Trump Slammed For Tone-Deaf ‘Photo-Op’ With El Paso Orphan
Critics on Twitter and news commentators harshly criticized a grinning President Donald Trump on Friday for his disturbingly discordant “thumbs up” photo with a 2-month-old baby orphaned in the mass shooting at a Walmart in El Paso, Texas.
Parents of the baby, Jordan and Andre Anchondo, were killed as they tried to protect their son in the massacre Saturday that killed 22 people. Baby Paul suffered broken fingers when his mother fell on him when she was shot. The suspected gunman told authorities he was targeting Mexicans, police said, and a manifesto authorities have linked to him echoed Trump’s words condemning a “Hispanic invasion” in the U.S.

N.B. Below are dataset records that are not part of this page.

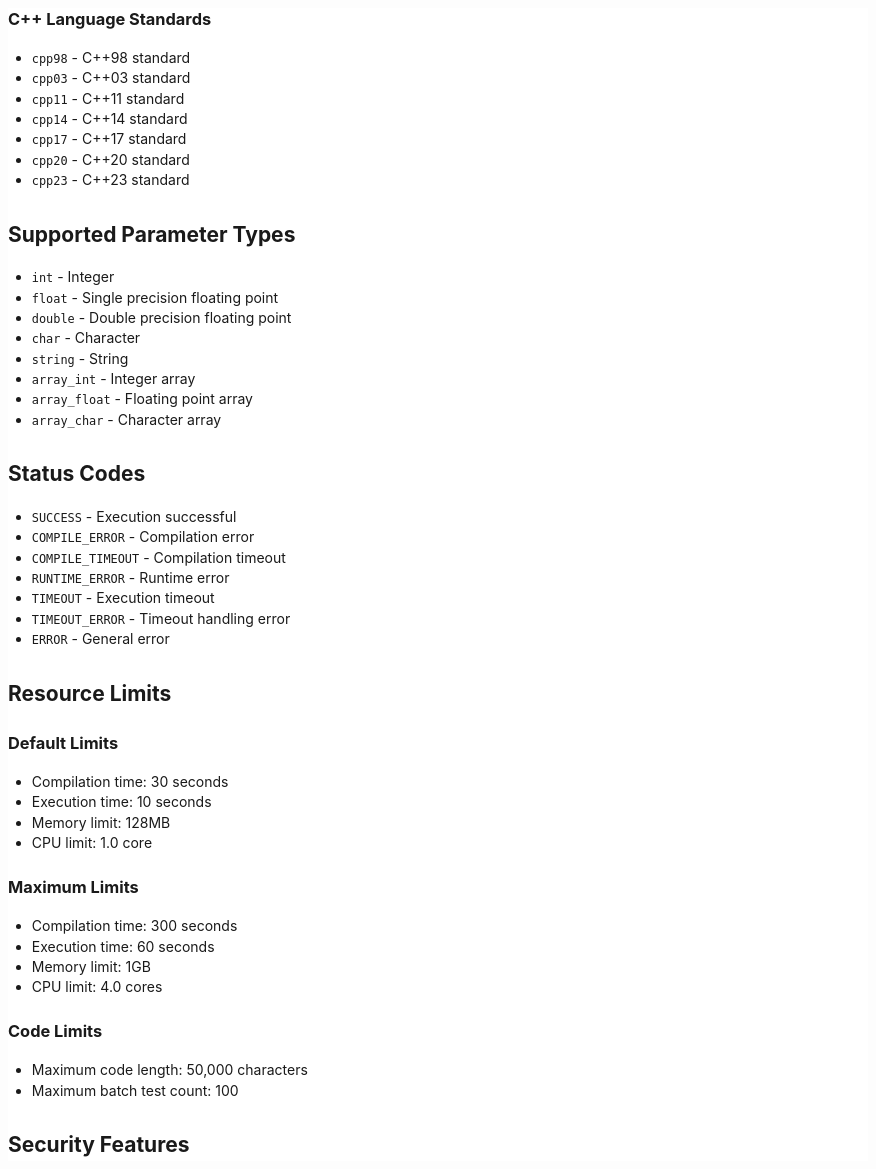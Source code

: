 ### C++ Language Standards
- `cpp98` - C++98 standard
- `cpp03` - C++03 standard
- `cpp11` - C++11 standard
- `cpp14` - C++14 standard
- `cpp17` - C++17 standard
- `cpp20` - C++20 standard
- `cpp23` - C++23 standard

## Supported Parameter Types

- `int` - Integer
- `float` - Single precision floating point
- `double` - Double precision floating point
- `char` - Character
- `string` - String
- `array_int` - Integer array
- `array_float` - Floating point array
- `array_char` - Character array

## Status Codes

- `SUCCESS` - Execution successful
- `COMPILE_ERROR` - Compilation error
- `COMPILE_TIMEOUT` - Compilation timeout
- `RUNTIME_ERROR` - Runtime error
- `TIMEOUT` - Execution timeout
- `TIMEOUT_ERROR` - Timeout handling error
- `ERROR` - General error

## Resource Limits

### Default Limits
- Compilation time: 30 seconds
- Execution time: 10 seconds
- Memory limit: 128MB
- CPU limit: 1.0 core

### Maximum Limits
- Compilation time: 300 seconds
- Execution time: 60 seconds
- Memory limit: 1GB
- CPU limit: 4.0 cores

### Code Limits
- Maximum code length: 50,000 characters
- Maximum batch test count: 100

## Security Features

The baby was brought to a hospital Trump was visiting at the request of two White House aides who were sent to his home, Paul’s grandfather told journalist David Alandete. Both the president and first lady Melania Trump, also smiling in the photo and holding the baby, posed with Paul. The first lady posted the picture on her Twitter account Thursday, which was the first time the photo appeared. The president’s oddly jocular pose is a bizarre contrast to the tragedy of the baby’s life.
Atlantic writer Graeme Wood called the photo “obscene.” WYNC journalist Tanzina Vega said on CNN that there was a “tone-deafness” to Trump’s visits “as a whole” in El Paso and Dayton, Ohio, where a mass shooting Sunday left nine people dead and 27 injured.
Joe Lockhart, former press secretary for Bill Clinton during the Columbine High School massacre in 1999 and now a CNN commentator, indicated it wasn’t just the photo that was disturbing. He called Trump’s behavior in Dayton and El Paso — and afterward — “unprecedented” in the way he bashed critics and boasted of his own reception instead of placing the focus on victims and suffering communities. Video released by the White House of his hospital visits, where the press was barred, “looked like a campaign ad,” he said.
None of the eight victims still being treated at El Paso’s University Medical Center agreed to meet with Trump during his visit, The Washington Post reported. A hospital official told CNN that the general assessment was that there was an “absence of empathy” from Trump. During his hospital visit, the president boasted about the crowd size at his campaign rally in El Paso earlier this year and called former Rep. Beto O’Rourke, a city native and Democratic presidential candidate, “crazy.”
Baby Paul’s uncle, Tito Anchondo, who stood next to the president in the photo, told the El Paso Times that he and his family are Republicans and his brother was a Trump supporter. “I want him [Trump] to know our family stands with the president,” he told the newspaper. He also said he wanted to tell Trump what his brother did to protect his family that day.
Earlier he told NPR: “I want to see [Trump’s] reaction in person. I want to see if he’s genuine … and see if he feels maybe some kind of remorse for statements that he’s made.” He later told The Washington Post that the president was “just there as a human being, consoling us and giving his condolences,” and that he “wasn’t there to be pushing any kind of political agenda.”
Jordan Anchondo’s aunt, Elizabeth Terry, and her family declined to meet the president Wednesday. She would not comment on the photo. “There are families and real lives that were destroyed and shattered,” Terry told The Guardian. “We need to focus on the healing and the picking up the pieces, and not get thrust into any type of politics. It’s a time to mourn and grieve right now.”
Trump took several photos at the hospital smiling and giving a thumbs up. A White House official told the Post that aides have encouraged Trump to present a more empathetic manner.